ディール(deal)は、「取引/契約/商談」などと訳す英単語です。

M&Aにおけるディールとは、M&Aの相手方企業と交渉し、価格などの諸条件をまとめ、買収や合併の契約を成立させるまでのプロセス全般を指します。

M&Aは、企業が経営上の課題を解決するためにより良い相手を探した上で、互いの利害が一致していたり、相手方が条件に納得していなければ、成約まで辿り着くのは困難です。

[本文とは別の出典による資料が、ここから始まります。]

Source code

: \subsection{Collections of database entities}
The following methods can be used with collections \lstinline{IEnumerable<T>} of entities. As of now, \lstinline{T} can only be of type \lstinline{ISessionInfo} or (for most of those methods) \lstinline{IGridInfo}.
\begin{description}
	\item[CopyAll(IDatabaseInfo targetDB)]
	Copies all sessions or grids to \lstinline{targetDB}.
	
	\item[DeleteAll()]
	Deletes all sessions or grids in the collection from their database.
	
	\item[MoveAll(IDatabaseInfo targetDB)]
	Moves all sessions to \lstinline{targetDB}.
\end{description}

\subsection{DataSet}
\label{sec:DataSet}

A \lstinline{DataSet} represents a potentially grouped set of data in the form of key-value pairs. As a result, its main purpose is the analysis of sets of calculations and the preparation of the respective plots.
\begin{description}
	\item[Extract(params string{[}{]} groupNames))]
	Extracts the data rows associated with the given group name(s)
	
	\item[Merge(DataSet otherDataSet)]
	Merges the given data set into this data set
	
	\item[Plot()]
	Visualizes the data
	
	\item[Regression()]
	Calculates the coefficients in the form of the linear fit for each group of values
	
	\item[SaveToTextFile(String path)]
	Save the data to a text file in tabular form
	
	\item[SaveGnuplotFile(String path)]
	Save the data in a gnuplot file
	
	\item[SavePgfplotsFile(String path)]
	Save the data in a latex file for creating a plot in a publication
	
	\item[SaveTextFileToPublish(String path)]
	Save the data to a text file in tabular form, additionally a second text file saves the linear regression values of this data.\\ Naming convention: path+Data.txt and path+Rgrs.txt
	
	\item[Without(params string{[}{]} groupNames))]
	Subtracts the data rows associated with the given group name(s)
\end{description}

つまり、企業同士の関係を良好に保ちながらM&Aの目的を達成するには、いかに適切なディールのプロセスを辿るかが重要となります。

ディールメーカーは最適なM&Aのために頼れる存在

M&Aにおけるディールメーカーとは、広義ではディールのプロセスをコントロールする存在です。

具体的には、M&Aを仕掛ける側の当事者となる会社や、仲介会社あるいはアドバイザーなどの専門家が該当します。

本稿では、後者の仲介者や専門家としての存在をディールメーカーとして扱います。

多くの場合、ディールのプロセスは手続きが複雑で高度な専門性が求められます。双方の納得がいく形でM&Aが成立するためには、専門家による仲介や的確な助言がほぼ必要不可欠です。

多くのM&Aでは、当事者となる買い手企業や売り手企業がディールメーカーとアドバイザリー契約を結び、互いに最適なM&A相手を見つけ、円滑にディールを進めるのが通例となります。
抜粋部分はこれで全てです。